> **EXERCISE**:
Only lines holding the word "Built" should be copied from the material.
#####
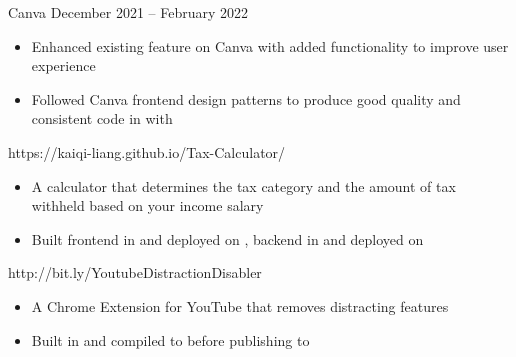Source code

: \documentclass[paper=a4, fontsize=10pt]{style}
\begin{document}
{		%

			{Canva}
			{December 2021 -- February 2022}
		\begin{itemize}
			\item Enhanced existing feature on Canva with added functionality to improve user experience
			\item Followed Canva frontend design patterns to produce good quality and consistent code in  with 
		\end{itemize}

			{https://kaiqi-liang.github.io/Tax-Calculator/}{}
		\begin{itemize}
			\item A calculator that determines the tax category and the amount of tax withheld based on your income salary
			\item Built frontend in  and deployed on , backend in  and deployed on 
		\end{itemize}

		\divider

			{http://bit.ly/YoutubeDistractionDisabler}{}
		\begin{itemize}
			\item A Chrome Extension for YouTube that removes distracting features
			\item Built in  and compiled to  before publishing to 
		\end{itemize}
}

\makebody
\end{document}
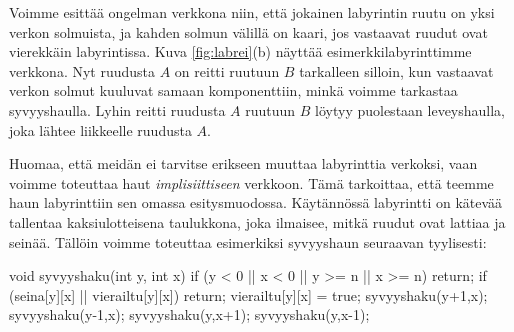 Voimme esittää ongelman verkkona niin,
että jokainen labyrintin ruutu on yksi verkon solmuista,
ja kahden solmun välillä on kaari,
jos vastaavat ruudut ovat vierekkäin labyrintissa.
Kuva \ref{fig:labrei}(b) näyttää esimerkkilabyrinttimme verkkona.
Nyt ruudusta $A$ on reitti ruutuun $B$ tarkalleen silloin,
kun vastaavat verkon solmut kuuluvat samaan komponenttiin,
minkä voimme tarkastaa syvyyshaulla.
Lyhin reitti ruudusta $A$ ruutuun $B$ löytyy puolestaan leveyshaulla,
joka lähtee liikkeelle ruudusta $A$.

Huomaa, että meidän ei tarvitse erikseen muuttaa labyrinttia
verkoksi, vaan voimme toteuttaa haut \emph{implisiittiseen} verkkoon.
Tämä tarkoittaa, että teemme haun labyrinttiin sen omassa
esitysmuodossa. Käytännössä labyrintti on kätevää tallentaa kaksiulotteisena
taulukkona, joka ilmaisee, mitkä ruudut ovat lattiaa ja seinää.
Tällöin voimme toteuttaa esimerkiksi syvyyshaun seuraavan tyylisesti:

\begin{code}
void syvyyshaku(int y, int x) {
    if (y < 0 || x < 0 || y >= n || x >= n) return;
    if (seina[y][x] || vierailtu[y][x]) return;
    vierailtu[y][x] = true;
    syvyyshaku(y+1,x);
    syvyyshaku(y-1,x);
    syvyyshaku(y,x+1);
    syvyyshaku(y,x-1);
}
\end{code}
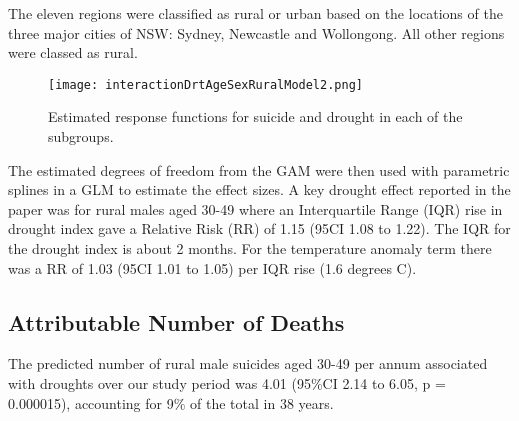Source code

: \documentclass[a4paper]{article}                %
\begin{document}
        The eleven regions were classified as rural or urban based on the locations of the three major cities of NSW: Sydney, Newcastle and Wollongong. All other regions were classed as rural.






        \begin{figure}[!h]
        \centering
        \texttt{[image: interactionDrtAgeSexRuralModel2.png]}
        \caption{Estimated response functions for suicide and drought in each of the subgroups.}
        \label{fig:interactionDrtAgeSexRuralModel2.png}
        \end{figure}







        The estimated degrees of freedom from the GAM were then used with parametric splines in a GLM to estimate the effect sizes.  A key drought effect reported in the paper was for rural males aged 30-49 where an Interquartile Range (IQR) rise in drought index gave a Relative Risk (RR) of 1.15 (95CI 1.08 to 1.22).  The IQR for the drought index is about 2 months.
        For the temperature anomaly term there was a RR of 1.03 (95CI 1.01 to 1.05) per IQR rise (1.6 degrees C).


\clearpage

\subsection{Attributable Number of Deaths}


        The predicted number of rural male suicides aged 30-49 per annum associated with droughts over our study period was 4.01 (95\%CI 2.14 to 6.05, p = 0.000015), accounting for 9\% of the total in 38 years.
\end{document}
#####
> **WRITTEN SOLUTION**:
			\item Built frontend in  and deployed on , backend in  and deployed on 
			\item Built in  and compiled to  before publishing to 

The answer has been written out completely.